Reincarnation is something like going back to school again. The other day, one of our friends, a professor on the Berkeley campus, was taken by his wife to get “back-to-school” clothes, and I told him that all of us have back-to-school clothes already – this body of ours. Until we are able to put our parents, partner, children, friends, and enemies first, we will have to come back to school. After a long semester, one hundred years, we are asked for our progress report, and we say, “We have dropped out. We haven’t taken the finals. We still love ourselves.” Whoever is in charge, whether it is Jesus the Christ, the Buddha, or Sri Krishna, will say very compassionately, “You had better register for the next semester.” In the Tibetan tradition, Bardo is the name given to the place where we wait between terms. The semester break may sometimes last a few hundred years while we wait for the right context. Someone who has dropped out this semester may come back a thousand years later and run into old classmates who ask, “What have you been doing the last nine hundred years?” “Oh, just waiting in Bardo,” comes the reply. “Just couldn’t get readmitted.”

The purpose of life is to finish our schooling by eliminating all that is selfish and separate in us. And when the degrees are awarded at commencement, our real parent, seated right in front, sometimes looking like Sri Krishna, sometimes like the Compassionate Buddha or Jesus the Christ, will proudly say that we have really graduated at last.

While Sri Krishna explains to Arjuna that he has been here many times, Arjuna thinks to himself, “My memory is a blank.

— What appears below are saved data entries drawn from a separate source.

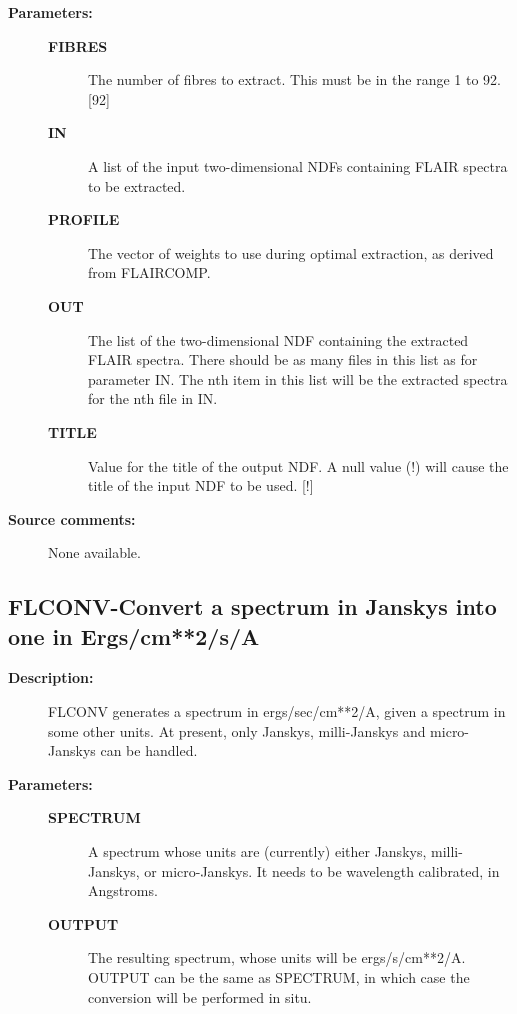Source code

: \begin{description}
\begin{description}
\item [\textbf{Parameters:}]
\begin{description}
\item [\textbf{FIBRES}]
 The number of fibres to extract.  This must be in the range
 1 to 92. [92]
\item [\textbf{IN}]
 A list of the input two-dimensional NDFs containing FLAIR
 spectra to be extracted.
\item [\textbf{PROFILE}]
 The vector of weights to use during optimal extraction, as
 derived from FLAIRCOMP.
\item [\textbf{OUT}]
 The list of the two-dimensional NDF containing the extracted
 FLAIR spectra.  There should be as many files in this list as
 for parameter IN.  The nth item in this list will be the
 extracted spectra for the nth file in IN.
\item [\textbf{TITLE}]
 Value for the title of the output NDF.  A null value (!) will
 cause the title of the input NDF to be used. [!]

\end{description}

\item [\textbf{Source comments:}]
\begin{terminalv}
 None available.

\end{terminalv}
\end{description}
\subsection{FLCONV-\label{FLCONV}Convert a spectrum in Janskys into one in Ergs/cm**2/s/A}
\begin{description}

\item [\textbf{Description:}]
 FLCONV generates a spectrum in ergs/sec/cm**2/A, given a spectrum
 in some other units.  At present, only Janskys, milli-Janskys and
 micro-Janskys can be handled.

\item [\textbf{Parameters:}]
\begin{description}
\item [\textbf{SPECTRUM}]
 A spectrum whose units are (currently) either
 Janskys, milli-Janskys, or micro-Janskys.  It
 needs to be wavelength calibrated, in Angstroms.
\item [\textbf{OUTPUT}]
 The resulting spectrum, whose units will be ergs/s/cm**2/A.
 OUTPUT can be the same as SPECTRUM, in which case the
 conversion will be performed in situ.
\end{description}


\end{description}
\end{description}
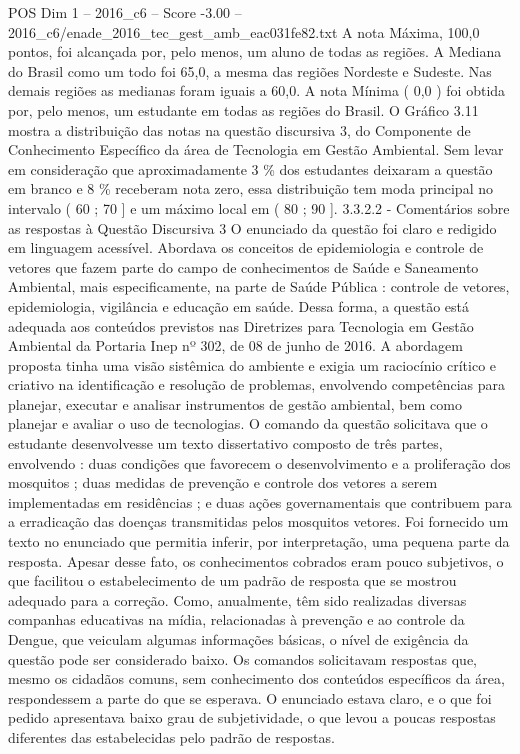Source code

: \begin{textsample}{POS Dim 1 – 2016\_c6 – Score -3.00 – 2016\_c6/enade\_2016\_tec\_gest\_amb\_eac031fe82.txt}
A nota Máxima, 100,0 pontos, foi alcançada por, pelo menos, um aluno de todas as regiões.
A Mediana do Brasil como um todo foi 65,0, a mesma das regiões Nordeste e Sudeste.
Nas demais regiões as medianas foram iguais a 60,0.
A nota Mínima ( 0,0 ) foi obtida por, pelo menos, um estudante em todas as regiões do Brasil.
O Gráfico 3.11 mostra a distribuição das notas na questão discursiva 3, do Componente de Conhecimento Específico da área de Tecnologia em Gestão Ambiental.
Sem levar em consideração que aproximadamente 3 \% dos estudantes deixaram a questão em branco e 8 \% receberam nota zero, essa distribuição tem moda principal no intervalo ( 60 ; 70 ] e um máximo local em ( 80 ; 90 ]. 3.3.2.2 - Comentários sobre as respostas à Questão Discursiva 3 O enunciado da questão foi claro e redigido em linguagem acessível.
Abordava os conceitos de epidemiologia e controle de vetores que fazem parte do campo de conhecimentos de Saúde e Saneamento Ambiental, mais especificamente, na parte de Saúde Pública : controle de vetores, epidemiologia, vigilância e educação em saúde.
Dessa forma, a questão está adequada aos conteúdos previstos nas Diretrizes para Tecnologia em Gestão Ambiental da Portaria Inep nº 302, de 08 de junho de 2016.
A abordagem proposta tinha uma visão sistêmica do ambiente e exigia um raciocínio crítico e criativo na identificação e resolução de problemas, envolvendo competências para planejar, executar e analisar instrumentos de gestão ambiental, bem como planejar e avaliar o uso de tecnologias.
O comando da questão solicitava que o estudante desenvolvesse um texto dissertativo composto de três partes, envolvendo : duas condições que favorecem o desenvolvimento e a proliferação dos mosquitos ; duas medidas de prevenção e controle dos vetores a serem implementadas em residências ; e duas ações governamentais que contribuem para a erradicação das doenças transmitidas pelos mosquitos vetores.
Foi fornecido um texto no enunciado que permitia inferir, por interpretação, uma pequena parte da resposta.
Apesar desse fato, os conhecimentos cobrados eram pouco subjetivos, o que facilitou o estabelecimento de um padrão de resposta que se mostrou adequado para a correção.
Como, anualmente, têm sido realizadas diversas companhas educativas na mídia, relacionadas à prevenção e ao controle da Dengue, que veiculam algumas informações básicas, o nível de exigência da questão pode ser considerado baixo.
Os comandos solicitavam respostas que, mesmo os cidadãos comuns, sem conhecimento dos conteúdos específicos da área, respondessem a parte do que se esperava.
O enunciado estava claro, e o que foi pedido apresentava baixo grau de subjetividade, o que levou a poucas respostas diferentes das estabelecidas pelo padrão de respostas.

\end{textsample}
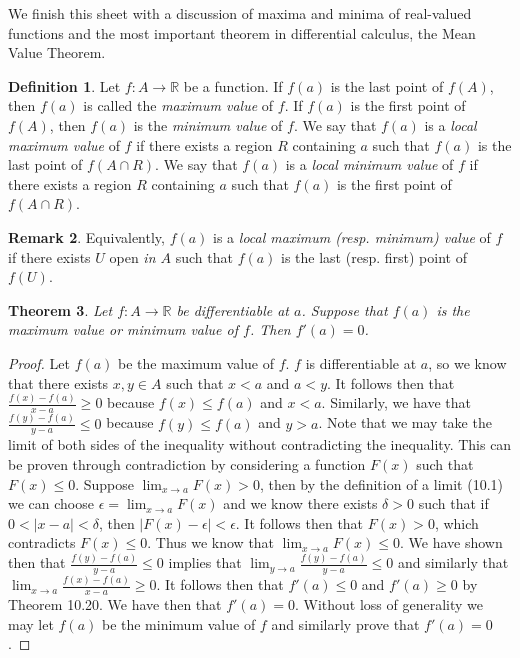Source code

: \documentclass[12pt]{article}
\newcommand{\bbR}{\mathbb{R}}
\providecommand{\abs}[1]{\lvert #1 \rvert}
\providecommand{\sarr}{\rightarrow}
\providecommand{\arr}{\longrightarrow}
\renewcommand{\_}[1]{\underline{ #1 }}
\newtheorem{theorem}{Theorem}[section]
\theoremstyle{definition}
\newtheorem{definition}[theorem]{Definition}
\newtheorem{remark}[theorem]{Remark}
\numberwithin{equation}{subsection}
\begin{document}
We finish this sheet with a discussion of maxima and minima of real-valued functions and 
the most important theorem in differential calculus, the Mean Value Theorem.

\begin{definition} Let $f \colon A \arr \bbR$ be a function.  If $f(a)$ is the last point of $f(A)$, then $f(a)$ is called the \emph{maximum value} of $f$.  If $f(a)$ is the first point of $f(A)$, then $f(a)$ is the \emph{minimum value} of $f$.  We say that $f(a)$ is a \emph{local maximum value} of $f$ if there exists a region $R$ containing $a$ such that $f(a)$ is the last point of $f(A \cap R)$.  We say that $f(a)$ is a \emph{local minimum value} of $f$ if there exists a region $R$ containing $a$ such that $f(a)$ is the first point of $f(A \cap R)$.
\end{definition}

\begin{remark}
Equivalently, $f(a)$ is a \emph{local maximum (resp. minimum) value} of $f$ if there exists $U$ open \emph{in $A$} such that $f(a)$ is the last (resp. first) point of $f(U)$.
\end{remark}


\begin{theorem}  
Let $f:A \arr \bbR$ be differentiable at $a$.  Suppose that $f(a)$ is the maximum value or minimum value of $f$.  Then $f'(a) = 0$.
\end{theorem}

\begin{proof}
Let $f(a)$ be the maximum value of $f$. $f$ is differentiable at $a$, so we know that there exists $x,y \in A$ such that $x < a$ and $a < y$. It follows then that $\frac{f(x)-f(a)}{x-a} \geq 0$ because $f(x) \leq f(a)$ and $x < a$. Similarly, we have that $\frac{f(y)-f(a)}{y-a} \leq 0$ because $f(y) \leq f(a)$ and $y > a$. \newline
Note that we may take the limit of both sides of the inequality without contradicting the inequality. This can be proven through contradiction by considering a function $F(x)$ such that $F(x) \leq 0$. Suppose $\lim_{x \sarr a} F(x) > 0$, then by the definition of a limit (10.1) we can choose $\epsilon = \lim_{x \sarr a} F(x)$ and we know there exists $\delta > 0$ such that if $0 < \abs{x-a} < \delta$, then $\abs{F(x) - \epsilon} < \epsilon$. It follows then that $F(x) > 0$, which contradicts $F(x) \leq 0$. Thus we know that $\lim_{x \sarr a} F(x) \leq 0$. \newline
We have shown then that $\frac{f(y) - f(a)}{y-a} \leq 0$ implies that $\lim_{y \sarr a} \frac{f(y)-f(a)}{y-a} \leq 0$ and similarly that $\lim_{x \sarr a} \frac{f(x)-f(a)}{x-a} \geq 0$. It follows then that $f'(a) \leq 0$ and $f'(a) \geq 0$ by Theorem 10.20. We have then that $f'(a) = 0$. \newline
Without loss of generality we may let $f(a)$ be the minimum value of $f$ and similarly prove that $f'(a) = 0$.
\end{proof}
\end{document}
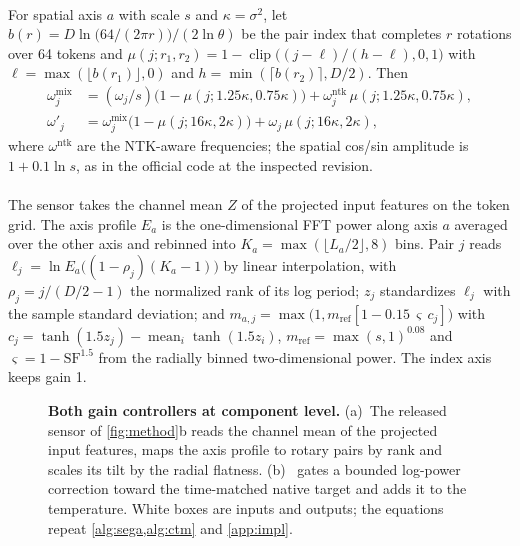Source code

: \paragraph{\dype}
For spatial axis $a$ with scale $s$ and $\kappa=\sigma^2$, let $b(r)=D\ln\bigl(64/(2\pi r)\bigr)/(2\ln\theta)$ be the pair index that completes $r$ rotations over 64 tokens and $\mu(j;r_1,r_2)=1-\operatorname{clip}\bigl((j-\ell)/(h-\ell),0,1\bigr)$ with $\ell=\max(\lfloor b(r_1)\rfloor,0)$ and $h=\min(\lceil b(r_2)\rceil,D/2)$. Then
\[
\begin{aligned}
\omega^{\mathrm{mix}}_j&=(\omega_j/s)\bigl(1-\mu(j;1.25\kappa,0.75\kappa)\bigr)+\omega^{\mathrm{ntk}}_j\,\mu(j;1.25\kappa,0.75\kappa),\\
\omega'_j&=\omega^{\mathrm{mix}}_j\bigl(1-\mu(j;16\kappa,2\kappa)\bigr)+\omega_j\,\mu(j;16\kappa,2\kappa),
\end{aligned}
\]
where $\omega^{\mathrm{ntk}}$ are the NTK-aware frequencies; the spatial cos/sin amplitude is $1+0.1\ln s$, as in the official code at the inspected revision.

\paragraph{\segaofficial}
The sensor takes the channel mean $Z$ of the projected input features on the token grid. The axis profile $E_a$ is the one-dimensional FFT power along axis $a$ averaged over the other axis and rebinned into $K_a=\max(\lfloor L_a/2\rfloor,8)$ bins. Pair $j$ reads $\ell_j=\ln E_a\bigl((1-\rho_j)(K_a-1)\bigr)$ by linear interpolation, with $\rho_j=j/(D/2-1)$ the normalized rank of its log period; $z_j$ standardizes $\ell_j$ with the sample standard deviation; and $m_{a,j}=\max\bigl(1,m_{\mathrm{ref}}[1-0.15\,\varsigma\,c_j]\bigr)$ with $c_j=\tanh(1.5z_j)-\operatorname{mean}_i\tanh(1.5z_i)$, $m_{\mathrm{ref}}=\max(s,1)^{0.08}$ and $\varsigma=1-\mathrm{SF}^{1.5}$ from the radially binned two-dimensional power. The index axis keeps gain 1.

\begin{figure}[!htbp]
\centering
{}
\caption{\textbf{Both gain controllers at component level.} (a)~The released \sega{} sensor of \cref{fig:method}b reads the channel mean of the projected input features, maps the axis profile to rotary pairs by rank and scales its tilt by the radial flatness. (b)~\constancytm{} gates a bounded log-power correction toward the time-matched native target and adds it to the \sega{} temperature. White boxes are inputs and outputs; the equations repeat \cref{alg:sega,alg:ctm} and \cref{app:impl}.}
\label{fig:method_zoom}
\end{figure}

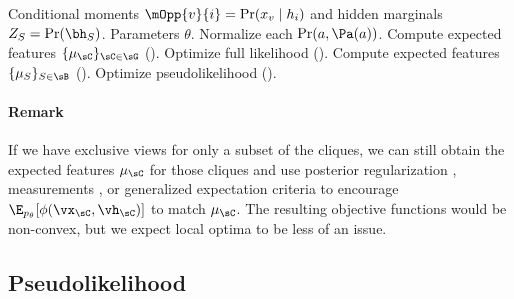 \begin{algorithm}
  \caption{\LearnParameters}
  \label{algo:undirected}
  \begin{algorithmic}
    \REQUIRE Conditional moments $\mOpp{v}{i} = \Pr(x_v \mid h_i)$
             and hidden marginals $Z_S = \Pr(\bh_S)$.
    \ENSURE Parameters $\theta$.
     \STATE Normalize each $\Pr(a,\Pa(a))$. 
      \STATE Compute expected features $\{\mu_\sC\}_{\sC \in \sG}$ ().
      \STATE Optimize full likelihood ().
      \STATE Compute expected features $\{\mu_S\}_{S \in \sB}$ ().
      \STATE Optimize pseudolikelihood ().
    \ENDIF
    \end{algorithmic}
\end{algorithm}

\paragraph{Remark} If we have exclusive views for only a subset of the cliques,
we can still obtain the expected features $\mu_\sC$ for those cliques
  and use posterior regularization \citep{graca08em}, measurements \citep{liang09measurements}, or generalized
  expectation criteria \citep{mann08ge}
  to encourage $\E_{p_\theta}[\phi(\vx_\sC,\vh_\sC)]$ to match $\mu_\sC$.
The resulting objective functions would be non-convex, but we expect
  local optima to be less of an issue.

\subsection{Pseudolikelihood}
\label{sec:pseudolikelihood}

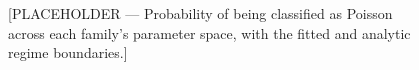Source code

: \documentclass[twoside]{article}
\begin{document}
\begin{figure}[t]
\vspace{.3in}
\centerline{}
\vspace{.3in}
\caption{[PLACEHOLDER — Probability of being classified as Poisson across each family's parameter space, with the fitted
and analytic regime boundaries.]}
\label{fig:regime}
\end{figure}
\end{document}
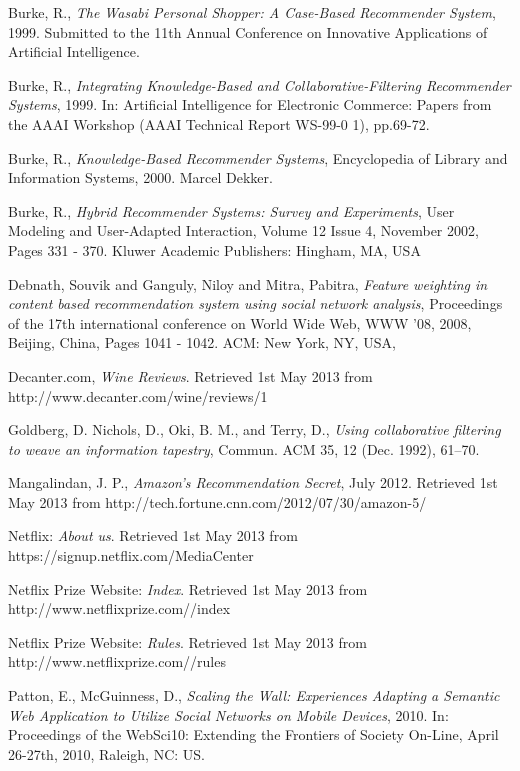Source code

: \begin{thebibliography}{9}

     Burke, R., \emph{The Wasabi Personal Shopper: A Case-Based Recommender System}, 1999. Submitted to the 11th Annual Conference on Innovative Applications of Artificial Intelligence.

     Burke, R., \emph{Integrating Knowledge-Based and Collaborative-Filtering Recommender Systems}, 1999. In: Artificial Intelligence for Electronic Commerce: Papers from the AAAI Workshop (AAAI Technical Report WS-99-0 1), pp.69-72.

     Burke, R., \emph{Knowledge-Based Recommender Systems}, Encyclopedia of Library and Information Systems, 2000. Marcel Dekker.

     Burke, R., \emph{Hybrid Recommender Systems: Survey and Experiments}, User Modeling and User-Adapted Interaction, Volume 12 Issue 4, November 2002, Pages 331 - 370. Kluwer Academic Publishers: Hingham, MA, USA

     Debnath, Souvik and Ganguly, Niloy and Mitra, Pabitra, \emph{
        Feature weighting in content based recommendation system using social network analysis}, Proceedings of the 17th international conference on World Wide Web, WWW '08, 2008, Beijing, China, Pages 1041 - 1042. ACM: New York, NY, USA,

     Decanter.com, \emph{Wine Reviews}. Retrieved 1st May 2013 from http://www.decanter.com/wine/reviews/1

     Goldberg, D. Nichols, D., Oki, B. M., and Terry, D., \emph{Using collaborative filtering to weave an information tapestry}, Commun. ACM 35, 12 (Dec. 1992), 61--70.

     Mangalindan, J. P., \emph{Amazon's Recommendation Secret}, July 2012. Retrieved 1st May 2013 from http://tech.fortune.cnn.com/2012/07/30/amazon-5/

     Netflix: \emph{About us}. Retrieved 1st May 2013 from https://signup.netflix.com/MediaCenter

     Netflix Prize Website: \emph{Index}.  Retrieved 1st May 2013 from http://www.netflixprize.com//index

     Netflix Prize Website: \emph{Rules}.  Retrieved 1st May 2013 from http://www.netflixprize.com//rules

     Patton, E., McGuinness, D., \emph{Scaling the Wall: Experiences Adapting a Semantic Web Application to Utilize Social Networks on Mobile Devices}, 2010. In: Proceedings of the WebSci10: Extending the Frontiers of Society On-Line, April 26-27th, 2010, Raleigh, NC: US.


\end{thebibliography}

I just don’t remember anything at all.” He is too polite to say, “I never have been here before. Why do you try to put all of these ideas into my head?”

The Lord says, “You have just forgotten. I too have been this way before, but I remember because I have maintained the continuity of my existence which is the Atman.”

As long as we believe we are the body, we cannot escape a disruption of consciousness at the time of death. But if we can rise above physical consciousness and discover for ourselves that we are not the perishable body but the imperishable Self, there can be no break in our awareness of the infinite continuity of existence. As Jalalu’l-Din Rumi has said:

I was a mineral, and arose a plant.

I died as a plant, and became a beast.

I died as a beast, and evolved into a man.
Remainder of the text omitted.